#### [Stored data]
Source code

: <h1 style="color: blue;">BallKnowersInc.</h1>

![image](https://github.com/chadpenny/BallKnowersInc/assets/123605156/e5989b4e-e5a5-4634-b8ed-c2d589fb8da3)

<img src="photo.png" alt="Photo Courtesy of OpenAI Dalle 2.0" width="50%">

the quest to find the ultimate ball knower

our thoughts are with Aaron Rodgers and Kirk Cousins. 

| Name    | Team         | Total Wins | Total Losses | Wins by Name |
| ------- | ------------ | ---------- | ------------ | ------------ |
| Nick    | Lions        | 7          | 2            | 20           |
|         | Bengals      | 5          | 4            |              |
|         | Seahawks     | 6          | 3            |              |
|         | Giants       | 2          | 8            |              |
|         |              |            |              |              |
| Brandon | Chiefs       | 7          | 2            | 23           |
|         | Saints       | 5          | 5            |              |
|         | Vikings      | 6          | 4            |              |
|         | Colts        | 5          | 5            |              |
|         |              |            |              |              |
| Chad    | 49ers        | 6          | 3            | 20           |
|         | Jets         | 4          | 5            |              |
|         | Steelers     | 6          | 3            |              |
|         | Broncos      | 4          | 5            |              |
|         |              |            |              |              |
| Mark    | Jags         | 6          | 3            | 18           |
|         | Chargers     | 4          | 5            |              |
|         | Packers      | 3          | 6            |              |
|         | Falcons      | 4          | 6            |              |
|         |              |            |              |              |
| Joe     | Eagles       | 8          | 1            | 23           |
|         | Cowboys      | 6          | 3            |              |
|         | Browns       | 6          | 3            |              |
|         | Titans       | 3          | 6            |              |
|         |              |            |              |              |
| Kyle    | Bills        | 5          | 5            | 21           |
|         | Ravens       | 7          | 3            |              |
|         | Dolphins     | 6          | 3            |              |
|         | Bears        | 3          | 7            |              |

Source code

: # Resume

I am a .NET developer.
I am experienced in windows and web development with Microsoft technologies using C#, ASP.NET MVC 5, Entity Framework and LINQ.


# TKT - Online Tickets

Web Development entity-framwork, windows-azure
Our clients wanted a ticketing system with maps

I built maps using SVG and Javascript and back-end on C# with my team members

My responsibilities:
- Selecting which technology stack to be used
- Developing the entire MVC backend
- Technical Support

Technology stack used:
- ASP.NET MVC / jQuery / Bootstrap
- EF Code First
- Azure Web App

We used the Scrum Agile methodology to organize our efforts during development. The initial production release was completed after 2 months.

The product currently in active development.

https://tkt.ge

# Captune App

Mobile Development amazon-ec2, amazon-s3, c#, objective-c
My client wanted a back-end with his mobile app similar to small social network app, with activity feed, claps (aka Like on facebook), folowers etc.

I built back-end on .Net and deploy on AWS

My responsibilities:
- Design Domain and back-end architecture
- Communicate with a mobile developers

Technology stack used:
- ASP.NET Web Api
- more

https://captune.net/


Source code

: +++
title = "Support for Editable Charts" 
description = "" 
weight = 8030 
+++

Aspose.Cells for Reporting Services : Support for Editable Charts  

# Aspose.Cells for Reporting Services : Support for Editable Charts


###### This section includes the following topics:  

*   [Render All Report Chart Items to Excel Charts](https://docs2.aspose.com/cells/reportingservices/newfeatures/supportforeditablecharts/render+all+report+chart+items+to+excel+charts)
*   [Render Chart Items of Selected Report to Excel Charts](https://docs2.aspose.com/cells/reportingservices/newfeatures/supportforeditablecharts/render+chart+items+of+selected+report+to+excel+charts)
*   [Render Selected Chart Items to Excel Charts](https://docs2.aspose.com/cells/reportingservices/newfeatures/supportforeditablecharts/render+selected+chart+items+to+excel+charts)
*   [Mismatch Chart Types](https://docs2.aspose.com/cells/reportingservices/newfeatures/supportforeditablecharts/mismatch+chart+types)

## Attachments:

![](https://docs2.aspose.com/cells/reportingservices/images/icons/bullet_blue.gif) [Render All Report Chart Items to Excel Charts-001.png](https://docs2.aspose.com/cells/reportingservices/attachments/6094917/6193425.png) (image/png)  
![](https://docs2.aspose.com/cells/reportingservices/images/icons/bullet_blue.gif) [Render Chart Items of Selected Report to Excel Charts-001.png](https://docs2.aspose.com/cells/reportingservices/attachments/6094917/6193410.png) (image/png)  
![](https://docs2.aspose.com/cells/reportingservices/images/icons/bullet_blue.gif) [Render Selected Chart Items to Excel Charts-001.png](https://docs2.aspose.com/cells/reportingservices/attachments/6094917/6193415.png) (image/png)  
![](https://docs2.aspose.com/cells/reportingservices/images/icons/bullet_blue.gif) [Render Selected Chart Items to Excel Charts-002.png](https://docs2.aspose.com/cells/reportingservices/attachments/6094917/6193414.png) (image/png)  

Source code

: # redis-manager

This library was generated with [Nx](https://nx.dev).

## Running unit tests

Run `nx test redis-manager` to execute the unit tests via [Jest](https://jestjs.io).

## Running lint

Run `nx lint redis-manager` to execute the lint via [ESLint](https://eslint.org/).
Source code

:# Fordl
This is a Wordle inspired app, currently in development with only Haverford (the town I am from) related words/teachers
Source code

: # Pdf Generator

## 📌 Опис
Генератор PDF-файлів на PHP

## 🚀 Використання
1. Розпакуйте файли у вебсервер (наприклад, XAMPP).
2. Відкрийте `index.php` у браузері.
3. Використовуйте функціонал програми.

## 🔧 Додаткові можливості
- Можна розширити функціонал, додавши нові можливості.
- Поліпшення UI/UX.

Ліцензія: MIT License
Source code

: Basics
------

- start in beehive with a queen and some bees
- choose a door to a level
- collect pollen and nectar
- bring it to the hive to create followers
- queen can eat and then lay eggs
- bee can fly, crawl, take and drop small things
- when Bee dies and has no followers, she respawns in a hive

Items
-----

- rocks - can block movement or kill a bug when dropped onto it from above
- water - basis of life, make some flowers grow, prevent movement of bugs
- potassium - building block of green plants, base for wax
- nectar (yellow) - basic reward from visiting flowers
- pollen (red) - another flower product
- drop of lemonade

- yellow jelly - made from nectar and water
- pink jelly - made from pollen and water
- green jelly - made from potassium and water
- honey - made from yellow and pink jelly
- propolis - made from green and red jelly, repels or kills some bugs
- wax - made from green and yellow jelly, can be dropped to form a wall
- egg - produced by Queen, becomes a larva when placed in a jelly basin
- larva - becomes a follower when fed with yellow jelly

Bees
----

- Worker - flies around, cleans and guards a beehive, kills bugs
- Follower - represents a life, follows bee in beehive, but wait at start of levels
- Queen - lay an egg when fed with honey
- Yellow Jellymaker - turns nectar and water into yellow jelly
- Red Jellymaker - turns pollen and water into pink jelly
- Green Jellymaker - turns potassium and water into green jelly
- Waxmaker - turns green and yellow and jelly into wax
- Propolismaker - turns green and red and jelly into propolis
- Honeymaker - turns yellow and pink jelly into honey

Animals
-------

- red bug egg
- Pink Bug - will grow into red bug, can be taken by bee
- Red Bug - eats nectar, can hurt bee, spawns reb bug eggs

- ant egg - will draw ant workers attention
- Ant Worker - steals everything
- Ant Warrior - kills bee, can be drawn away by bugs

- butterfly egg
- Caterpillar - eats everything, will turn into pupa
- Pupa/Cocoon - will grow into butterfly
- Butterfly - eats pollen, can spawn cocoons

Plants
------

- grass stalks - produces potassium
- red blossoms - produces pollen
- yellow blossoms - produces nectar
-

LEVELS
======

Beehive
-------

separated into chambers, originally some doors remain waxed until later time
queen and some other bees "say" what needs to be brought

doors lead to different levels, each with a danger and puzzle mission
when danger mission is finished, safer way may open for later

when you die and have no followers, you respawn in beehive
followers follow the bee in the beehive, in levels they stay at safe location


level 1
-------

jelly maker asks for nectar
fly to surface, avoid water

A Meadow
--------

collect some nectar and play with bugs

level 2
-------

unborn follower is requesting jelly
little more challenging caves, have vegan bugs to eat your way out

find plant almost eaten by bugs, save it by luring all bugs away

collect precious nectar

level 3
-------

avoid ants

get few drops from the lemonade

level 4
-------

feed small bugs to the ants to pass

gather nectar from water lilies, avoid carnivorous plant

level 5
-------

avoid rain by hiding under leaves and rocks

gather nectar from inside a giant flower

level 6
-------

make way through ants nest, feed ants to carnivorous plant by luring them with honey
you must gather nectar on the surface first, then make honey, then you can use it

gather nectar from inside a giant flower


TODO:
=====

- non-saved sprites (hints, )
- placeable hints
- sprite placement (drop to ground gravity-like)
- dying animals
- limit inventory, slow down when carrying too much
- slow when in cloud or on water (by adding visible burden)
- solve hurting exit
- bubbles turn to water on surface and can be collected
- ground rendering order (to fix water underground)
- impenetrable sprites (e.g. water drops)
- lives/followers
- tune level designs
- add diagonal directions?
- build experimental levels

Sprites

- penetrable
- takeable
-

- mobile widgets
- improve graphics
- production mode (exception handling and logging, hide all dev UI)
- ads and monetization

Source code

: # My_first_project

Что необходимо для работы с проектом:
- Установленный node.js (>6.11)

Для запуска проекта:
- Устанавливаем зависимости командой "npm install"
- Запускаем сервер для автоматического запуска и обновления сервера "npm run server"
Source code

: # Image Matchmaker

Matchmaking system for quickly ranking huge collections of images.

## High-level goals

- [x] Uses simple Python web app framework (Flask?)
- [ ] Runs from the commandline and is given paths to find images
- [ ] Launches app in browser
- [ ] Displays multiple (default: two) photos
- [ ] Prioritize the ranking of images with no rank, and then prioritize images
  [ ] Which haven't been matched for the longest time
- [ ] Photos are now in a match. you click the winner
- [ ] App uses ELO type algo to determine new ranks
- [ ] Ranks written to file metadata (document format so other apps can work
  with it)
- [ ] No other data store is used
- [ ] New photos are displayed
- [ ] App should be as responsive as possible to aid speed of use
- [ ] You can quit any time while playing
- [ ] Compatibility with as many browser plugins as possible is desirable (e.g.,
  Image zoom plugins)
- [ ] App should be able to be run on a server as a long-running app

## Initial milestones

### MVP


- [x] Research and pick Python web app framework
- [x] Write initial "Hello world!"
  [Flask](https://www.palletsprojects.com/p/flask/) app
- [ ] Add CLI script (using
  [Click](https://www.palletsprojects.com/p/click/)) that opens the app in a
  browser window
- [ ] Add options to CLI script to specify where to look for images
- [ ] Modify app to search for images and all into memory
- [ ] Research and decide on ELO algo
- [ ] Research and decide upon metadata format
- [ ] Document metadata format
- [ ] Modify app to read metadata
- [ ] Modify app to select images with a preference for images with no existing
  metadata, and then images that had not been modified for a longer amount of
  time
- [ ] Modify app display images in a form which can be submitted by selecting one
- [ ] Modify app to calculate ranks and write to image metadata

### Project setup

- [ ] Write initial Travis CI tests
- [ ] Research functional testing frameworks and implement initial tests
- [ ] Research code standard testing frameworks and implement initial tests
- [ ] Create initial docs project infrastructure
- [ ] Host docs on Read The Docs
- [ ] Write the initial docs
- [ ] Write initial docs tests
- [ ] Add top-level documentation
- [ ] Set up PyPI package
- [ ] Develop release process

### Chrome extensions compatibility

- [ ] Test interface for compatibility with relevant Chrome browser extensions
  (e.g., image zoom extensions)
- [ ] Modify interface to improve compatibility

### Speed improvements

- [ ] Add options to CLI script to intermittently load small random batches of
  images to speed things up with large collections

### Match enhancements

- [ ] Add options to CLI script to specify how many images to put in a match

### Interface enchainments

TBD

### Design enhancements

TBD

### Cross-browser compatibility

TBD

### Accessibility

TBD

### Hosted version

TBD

#### [Requirement]
Reproduce every line from the entries that holds the word "unit".

#### [Answer section]
## Running unit tests
Run `nx test redis-manager` to execute the unit tests via [Jest](https://jestjs.io).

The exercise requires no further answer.